* [What to work on]: Take the line containing "deobfuscate -> write to file" as the first and the last line of the records below as the end, and please set down only what lies between them exactly, both ends included.

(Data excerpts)

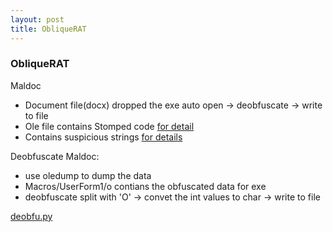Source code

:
 ```yaml
---
layout: post
title: ObliqueRAT
---
```


### ObliqueRAT
Maldoc
   * Document file(docx) dropped the exe auto open -> deobfuscate -> write to file
   * Ole file contains Stomped code [for detail](https://medium.com/walmartglobaltech/vba-stomping-advanced-maldoc-techniques-612c484ab278)
   * Contains suspicious  strings [for details](https://github.com/vidyasagarpanjri/vidyasagarpanjri.github.io/blob/master/_posts/data/obliqueRAT/README.md)

Deobfuscate Maldoc:
   * use oledump to dump the data
   * Macros/UserForm1/o contians the obfuscated data for exe 
   * deobfuscate split with 'O' -> convet the int values to char -> write to file

[deobfu.py](https://github.com/vidyasagarpanjri/vidyasagarpanjri.github.io/blob/master/_posts/data/obliqueRAT/deobfu.py)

* [Solution below]:
   * Document file(docx) dropped the exe auto open -> deobfuscate -> write to file
   * Ole file contains Stomped code [for detail](https://medium.com/walmartglobaltech/vba-stomping-advanced-maldoc-techniques-612c484ab278)
   * Contains suspicious  strings [for details](https://github.com/vidyasagarpanjri/vidyasagarpanjri.github.io/blob/master/_posts/data/obliqueRAT/README.md)

Deobfuscate Maldoc:
   * use oledump to dump the data
   * Macros/UserForm1/o contians the obfuscated data for exe 
   * deobfuscate split with 'O' -> convet the int values to char -> write to file

[deobfu.py](https://github.com/vidyasagarpanjri/vidyasagarpanjri.github.io/blob/master/_posts/data/obliqueRAT/deobfu.py)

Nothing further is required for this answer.